Financial Transaction Taxes: International Experiences, Issues and Feasibility (Bank of Canada)

November 2012

KEYWORDS: Financial Transaction Tax, FTT, Volatility, global financial crisis, Speculation, Liquidity, Trading, trading volume, capital, revenue, tax, European Union, European Commission, France, bid-ask spread, noise traders, New York, United Kingdom, Hong Kong, Japan, Korea, Taiwan, India, Sweden, OTC derivatives, Argentina, Australia, Brazil, China, Indonesia, Italy, Russia, South Africa, Turkey, foreign exchange


Anna Pomeranets

  • Bank of Canada

  • The financial transaction tax (FTT) is a policy idea with a long history that, in the wake of the global financial crisis, has attracted renewed interest in some quarters.
  • Historically, there have been two motivating factors for the introduction of the tax.

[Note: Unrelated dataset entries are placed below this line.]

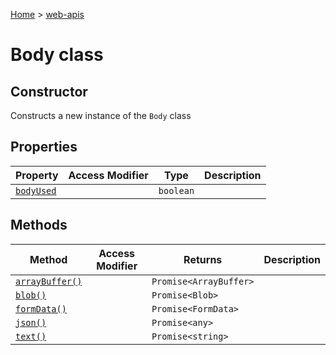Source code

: <!-- docId=web-apis.body -->

[Home](./index.md) &gt; [web-apis](./web-apis.md)

# Body class


## Constructor

Constructs a new instance of the `Body` class

## Properties

|  Property | Access Modifier | Type | Description |
|  --- | --- | --- | --- |
|  [`bodyUsed`](./web-apis.body.bodyused.md) |  | `boolean` |  |


## Methods

|  Method | Access Modifier | Returns | Description |
|  --- | --- | --- | --- |
|  [`arrayBuffer()`](./web-apis.body.arraybuffer.md) |  | `Promise<ArrayBuffer>` |  |
|  [`blob()`](./web-apis.body.blob.md) |  | `Promise<Blob>` |  |
|  [`formData()`](./web-apis.body.formdata.md) |  | `Promise<FormData>` |  |
|  [`json()`](./web-apis.body.json.md) |  | `Promise<any>` |  |
|  [`text()`](./web-apis.body.text.md) |  | `Promise<string>` |  |

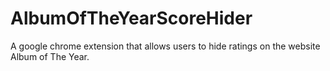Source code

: # AlbumOfTheYearScoreHider
A google chrome extension that allows users to hide ratings on the website Album of The Year. 
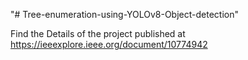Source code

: "# Tree-enumeration-using-YOLOv8-Object-detection"

Find the Details of the project published at https://ieeexplore.ieee.org/document/10774942
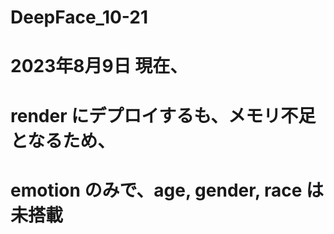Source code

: # DeepFace_10-21
# 2023年8月9日 現在、
# render にデプロイするも、メモリ不足となるため、
# emotion のみで、age, gender, race は未搭載
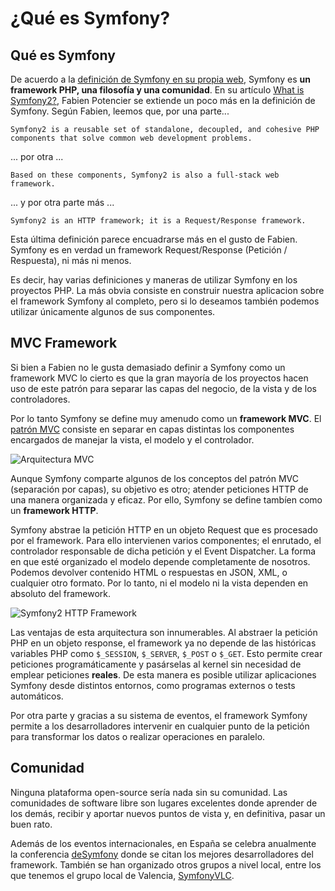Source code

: # ¿Qué es Symfony?

## Qué es Symfony

De acuerdo a la [definición de Symfony en su propia web](http://symfony.com/what-is-symfony), Symfony es **un framework PHP, una filosofía y una comunidad**. En su artículo [What is Symfony2?](http://fabien.potencier.org/article/49/what-is-symfony2), Fabien Potencier se extiende un poco más en la definición de Symfony. Según Fabien, leemos que, por una parte...

`
Symfony2 is a reusable set of standalone, decoupled, and cohesive PHP components that solve common web development problems.
`

... por otra ...

`
Based on these components, Symfony2 is also a full-stack web framework.
`

... y por otra parte más ...

`
Symfony2 is an HTTP framework; it is a Request/Response framework.
`

Esta última definición parece encuadrarse más en el gusto de Fabien. Symfony es en verdad un framework Request/Response (Petición / Respuesta), ni más ni menos.

Es decir, hay varias definiciones y maneras de utilizar Symfony en los proyectos PHP. La más obvia consiste en construir nuestra aplicacion sobre el framework Symfony al completo, pero si lo deseamos también podemos utilizar únicamente algunos de sus componentes.


## MVC Framework
Si bien a Fabien no le gusta demasiado definir a Symfony como un framework MVC lo cierto es que la gran mayoría de los proyectos hacen uso de este patrón para separar las capas del negocio, de la vista y de los controladores.

Por lo tanto Symfony se define muy amenudo como un **framework MVC**. El [patrón MVC](es.wikipedia.org/wiki/Modelo_Vista_Controlador) consiste en separar en capas distintas los componentes encargados de manejar la vista, el modelo y el controlador.

![Arquitectura MVC](mvc.png "Arquitectura MVC")

Aunque Symfony comparte algunos de los conceptos del patrón MVC (separación por capas), su objetivo es otro; atender peticiones HTTP de una manera organizada y eficaz. Por ello, Symfony se define tambíen como un **framework HTTP**.

Symfony abstrae la petición HTTP en un objeto Request que es procesado por el framework. Para ello intervienen varios componentes; el enrutado, el controlador responsable de dicha petición y el Event Dispatcher. La forma en que esté organizado el modelo depende completamente de nosotros. Podemos devolver contenido HTML o respuestas en JSON, XML, o cualquier otro formato. Por lo tanto, ni el modelo ni la vista dependen en absoluto del framework.

![Symfony2 HTTP Framework](symfony2_http_framework.jpg "Symfony2 HTTP Framework")

Las ventajas de esta arquitectura son innumerables. Al abstraer la petición PHP en un objeto response, el framework ya no depende de las históricas variables PHP como `$_SESSION`, `$_SERVER`, `$_POST` o `$_GET`. Esto permite crear peticiones programáticamente y pasárselas al kernel sin necesidad de emplear peticiones **reales**. De esta manera es posible utilizar aplicaciones Symfony desde distintos entornos, como programas externos o tests automáticos.

Por otra parte y gracias a su sistema de eventos, el framework Symfony permite a los desarrolladores intervenir en cualquier punto de la petición para transformar los datos o realizar operaciones en paralelo.


## Comunidad
Ninguna plataforma open-source sería nada sin su comunidad. Las comunidades de software libre son lugares excelentes donde aprender de los demás, recibir y aportar nuevos puntos de vista y, en definitiva, pasar un buen rato.

Además de los eventos internacionales, en España se celebra anualmente la conferencia [deSymfony](http://desymfony.com/) donde se citan los mejores desarrolladores del framework. También se han organizado otros grupos a nivel local, entre los que tenemos el grupo local de Valencia, [SymfonyVLC](http://www.symfony-valencia.es/).

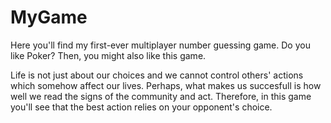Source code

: # MyGame
Here you'll find my first-ever multiplayer number guessing game. Do you like Poker? Then, you might also like this game.

Life is not just about our choices and we cannot control others' actions which somehow affect our lives. Perhaps, what makes us succesfull is how well we read the signs of the community and act. Therefore, in this game you'll see that the best action relies on your opponent's choice. 
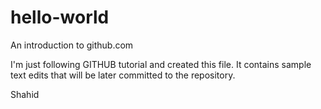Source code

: # hello-world
An introduction to github.com

I'm just following GITHUB tutorial and created this file. It contains sample text edits that will be later committed to the repository.

Shahid
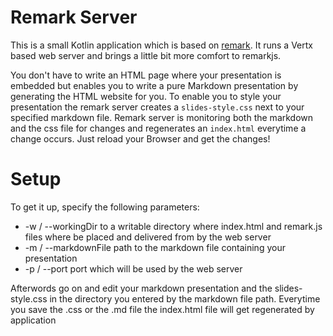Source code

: # Remark Server

This is a small Kotlin application which is based on [remark](https://remarkjs.com/).
It runs a Vertx based web server and brings a little bit more comfort to remarkjs.

You don't have to write an HTML page where your presentation is embedded but enables you to write a pure Markdown presentation by generating the HTML website for you.
To enable you to style your presentation the remark server creates a `slides-style.css` next to your specified markdown file.
Remark server is monitoring both the markdown and the css file for changes and regenerates an `index.html` everytime a change occurs.
Just reload your Browser and get the changes!

# Setup

To get it up, specify the following parameters:

* -w / --workingDir to a writable directory where index.html and remark.js files where be placed and delivered from by the web server
* -m / --markdownFile path to the markdown file containing your presentation
* -p / --port port which will be used by the web server

Afterwords go on and edit your markdown presentation and the slides-style.css in the directory you entered by the markdown file path. Everytime you save the .css or the .md file the index.html file will get regenerated by application
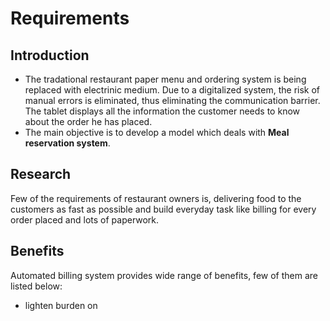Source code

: # Requirements 
 ## Introduction
 * The tradational restaurant paper menu and ordering system is being replaced with electrinic medium.  Due to a digitalized system, the risk of manual errors is eliminated, thus eliminating the communication barrier. The tablet displays all the information the customer needs to know about the order he has placed. 
* The main objective is to develop a model which deals with **Meal reservation system**. 
  
## Research
Few of the requirements of restaurant owners is, delivering food to the customers as fast as possible and build everyday task like billing for every order placed and lots of paperwork.
## Benefits
Automated billing system provides wide range of benefits, few of them are listed below:
 *  lighten burden on 
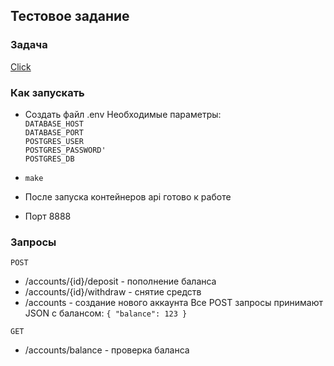 ## Тестовое задание

### Задача

[Click](https://docs.google.com/document/d/117-46922KU_HaKepb3v1zirv9S2m7Ue69jgXfoRGjTg/edit?pli=1#heading=h.pf7how9ocifx)

### Как запускать

- Создать файл .env
Необходимые параметры: \
`DATABASE_HOST` \
`DATABASE_PORT` \
`POSTGRES_USER` \
`POSTGRES_PASSWORD'` \
`POSTGRES_DB`


- `make`

- После запуска контейнеров api готово к работе
- Порт 8888

### Запросы

`POST`
- /accounts/{id}/deposit - пополнение баланса
- /accounts/{id}/withdraw - снятие средств
- /accounts - создание нового аккаунта
Все POST запросы принимают JSON с балансом:
`{ "balance": 123 }`

`GET`
- /accounts/balance - проверка баланса
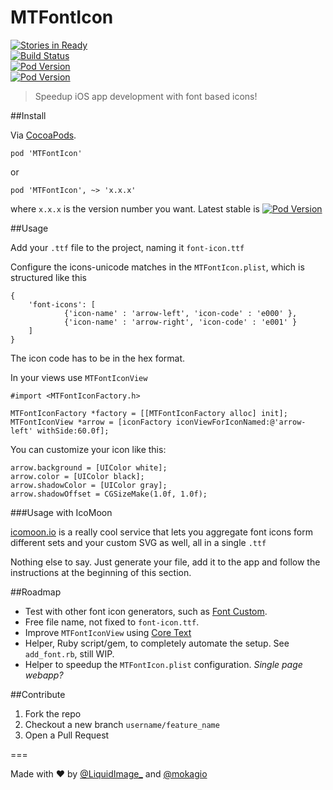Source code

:MTFontIcon
==========

[![Stories in Ready](https://badge.waffle.io/mokagio/MTFontIcon.png)](http://waffle.io/mokagio/MTFontIcon)
<br/>
[![Build Status](https://travis-ci.org/mokagio/MTFontIcon.png)](https://travis-ci.org/mokagio/MTFontIcon.png)
<br/>
[![Pod Version](http://cocoapod-badges.herokuapp.com/v/MTFontIcon/badge.png
)](http://cocoapod-badges.herokuapp.com/v/$PODNAME/badge.png
)
<br/>
[![Pod Version](http://cocoapod-badges.herokuapp.com/p/MTFontIcon/badge.png
)](http://cocoapod-badges.herokuapp.com/p/$PODNAME/badge.png
)

> Speedup iOS app development with font based icons!

##Install

Via [CocoaPods](http://cocoapods.org).

	pod 'MTFontIcon'

or

	pod 'MTFontIcon', ~> 'x.x.x'
	
where `x.x.x` is the version number you want. Latest stable is [![Pod Version](http://cocoapod-badges.herokuapp.com/v/MTFontIcon/badge.png
)](http://cocoapod-badges.herokuapp.com/v/$PODNAME/badge.png
)

##Usage

Add your `.ttf` file to the project, naming it `font-icon.ttf`

Configure the icons-unicode matches in the `MTFontIcon.plist`, which is structured like this

	{
		'font-icons': [
				{'icon-name' : 'arrow-left', 'icon-code' : 'e000' },
				{'icon-name' : 'arrow-right', 'icon-code' : 'e001' }
		]
	}
	
The icon code has to be in the hex format.

In your views use `MTFontIconView`

	#import <MTFontIconFactory.h>
	
	MTFontIconFactory *factory = [[MTFontIconFactory alloc] init];
	MTFontIconView *arrow = [iconFactory iconViewForIconNamed:@'arrow-left' withSide:60.0f];

You can customize your icon like this:

	arrow.background = [UIColor white];
	arrow.color = [UIColor black];
	arrow.shadowColor = [UIColor gray];
	arrow.shadowOffset = CGSizeMake(1.0f, 1.0f);

###Usage with IcoMoon

[icomoon.io](http://icomoon.io) is a really cool service that lets you aggregate font icons form different sets and your custom SVG as well, all in a single `.ttf`

Nothing else to say. Just generate your file, add it to the app and follow the instructions at the beginning of this section.

##Roadmap

* Test with other font icon generators, such as [Font Custom](http://fontcustom.com/).
* Free file name, not fixed to `font-icon.ttf`.
* Improve `MTFontIconView` using [Core Text](https://developer.apple.com/library/ios/documentation/StringsTextFonts/Conceptual/CoreText_Programming/Introduction/Introduction.html)
* Helper, Ruby script/gem, to completely automate the setup. See `add_font.rb`, still WIP.
* Helper to speedup the `MTFontIcon.plist` configuration. _Single page webapp?_

##Contribute

1. Fork the repo
2. Checkout a new branch `username/feature_name`
3. Open a Pull Request

===

Made with &#x2665; by [@LiquidImage_](https://twitter.com/liquidimage_/) and [@mokagio](https://twitter.com/mokagio)
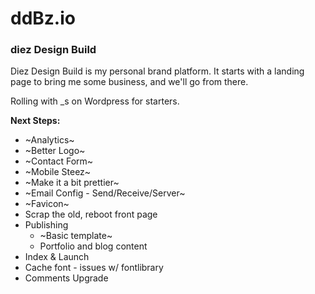 # ddBz.io
### diez Design Build

Diez Design Build is my personal brand platform. It starts with a landing page to bring me some business, and we'll go from there.

Rolling with _s on Wordpress for starters. 

**Next Steps:**
  * ~Analytics~
  * ~Better Logo~
  * ~Contact Form~ 
  * ~Mobile Steez~
  * ~Make it a bit prettier~
  * ~Email Config - Send/Receive/Server~
  * ~Favicon~
  * Scrap the old, reboot front page
  * Publishing 
    * ~Basic template~
    * Portfolio and blog content
  * Index & Launch
  * Cache font - issues w/ fontlibrary
  * Comments Upgrade
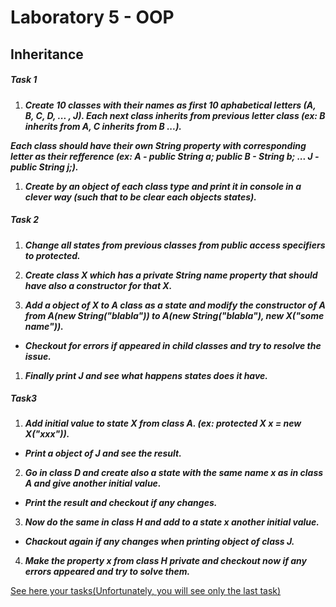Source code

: # Laboratory 5 - OOP


## Inheritance

##### Task 1

1.  _**Create 10 classes with their names as first 10 aphabetical letters (A, B, C, D, ... , J).
Each next class inherits from previous letter class (ex: B inherits from A, C inherits from B ...).**_

_**Each class should have their own String property with corresponding letter as their refference (ex: A - public String a; public B - String b; ... J - public String j;).**_

1.  _**Create by an object of each class type and print it in console in a clever way (such that to be clear each objects states).**_


##### Task 2

1. _**Change all states from previous classes from public access specifiers to protected.**_

1. _**Create class X which has a private String name property that should have also a constructor for that X.**_

1. _**Add a object of X to A class as a state and modify the constructor of A from A(new String("blabla")) to A(new String("blabla"), new X("some name")).**_

* _**Checkout for errors if appeared in child classes and try to resolve the issue.**_

1. _**Finally print J and see what happens states does it have.**_


##### Task3

1. _**Add initial value to state X from class A. (ex: protected X x = new X("xxx")).**_

* _**Print a object of J and see the result.**_

2. _**Go in class D and create also a state with the same name x as in class A and give another initial value.**_

* _**Print the result and checkout if any changes.**_

3. _**Now do the same in class H and add to a state x another initial value.**_

* _**Chackout again if any changes when printing object of class J.**_

4. **_Make the property x from class H private and checkout now if any errors appeared and try to solve them._**

[See here your tasks(Unfortunately, you will see only the last task)](https://github.com/MaryMN/oop/tree/master/lab5/src/lab5)
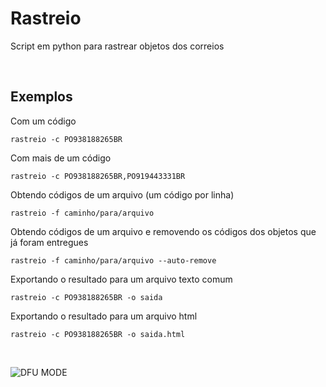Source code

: # Rastreio

Script em python para rastrear objetos dos correios

&nbsp;

## Exemplos

Com um código

`rastreio -c PO938188265BR`


Com mais de um código

`rastreio -c PO938188265BR,PO919443331BR`


Obtendo códigos de um arquivo (um código por linha)

`rastreio -f caminho/para/arquivo`


Obtendo códigos de um arquivo e removendo os códigos dos objetos que já foram entregues

`rastreio -f caminho/para/arquivo --auto-remove`


Exportando o resultado para um arquivo texto comum

`rastreio -c PO938188265BR -o saida`


Exportando o resultado para um arquivo html

`rastreio -c PO938188265BR -o saida.html`

&nbsp;

![DFU MODE](https://image.ibb.co/dQc03G/rastr.jpg)
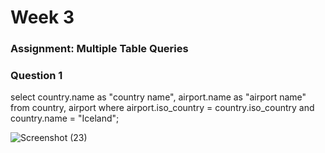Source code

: # Week 3

### Assignment: Multiple Table Queries

### Question 1
select country.name as "country name", airport.name as "airport name"  from country, airport 
where airport.iso_country = country.iso_country and country.name = "Iceland";

![Screenshot (23)](https://github.com/user-attachments/assets/d92cdd67-dab7-4844-92dc-f8c4b04cb80a)

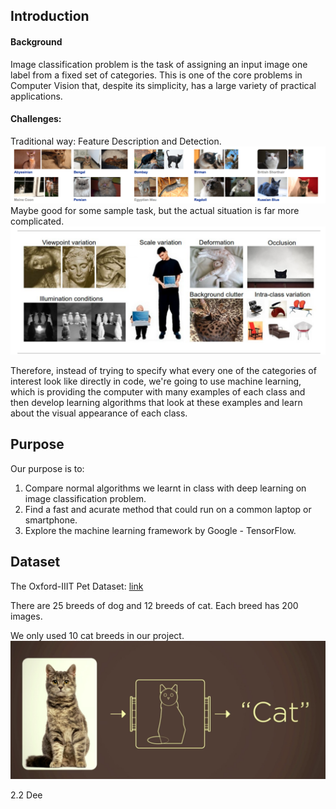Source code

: ## Introduction   

#### Background
Image classification problem is the task of assigning an input image one label from a fixed set of categories. This is one of the core problems in Computer Vision that, despite its simplicity, has a large variety of practical applications.


####  Challenges:  
Traditional way: Feature Description and Detection. 
![](1.png)
Maybe good for some sample task, but the actual situation is far more complicated. 
![](2.png)

Therefore, instead of trying to specify what every one of the categories of interest look like directly in code, we're going to use machine learning, which is providing the computer with many examples of each class and then develop learning algorithms that look at these examples and learn about the visual appearance of each class. 


## Purpose
Our purpose is to: 

1. Compare normal algorithms we learnt in class with deep learning on image classification problem.
2. Find a fast and acurate method that could run on a common laptop or smartphone. 
3. Explore the machine learning framework by Google - TensorFlow. 

## Dataset
The Oxford-IIIT Pet Dataset: [link](http://www.robots.ox.ac.uk/~vgg/data/pets/)

There are 25 breeds of dog and 12 breeds of cat. Each breed has 200 images. 

We only used 10 cat breeds in our project. 
![](3.png)



2.2 Dee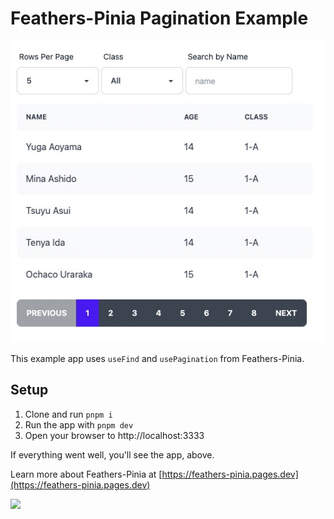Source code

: # Feathers-Pinia Pagination Example

![App Screenshot](screenshot.jpg)

This example app uses `useFind` and `usePagination` from Feathers-Pinia.

## Setup

1. Clone and run `pnpm i`
2. Run the app with `pnpm dev`
3. Open your browser to http://localhost:3333

If everything went well, you'll see the app, above.

Learn more about Feathers-Pinia at [https://feathers-pinia.pages.dev](https://feathers-pinia.pages.dev)

<img src="https://feathers-pinia.pages.dev/feathers-pinia.png" height="360" style="object-fit: scale-down;"/>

The first is its potential to raise substantial revenues, and the second is its perceived potential to discourage speculative trading and reduce volatility.
  • There is, however, little empirical evidence that an FTT reduces volatility. Numerous studies suggest that an FTT harms market quality and is associated with an increase in volatility and a decrease in both market liquidity and trading volume. When the cost of acquiring a security rises, its required rate of return and cost of capital also increase. As a result, an FTT may reduce the flow of profitable projects, decreasing levels of real production, expansion, capital investment and even employment.
  • There are many unanswered questions regarding the design of FTTs and their ability to raise significant revenues.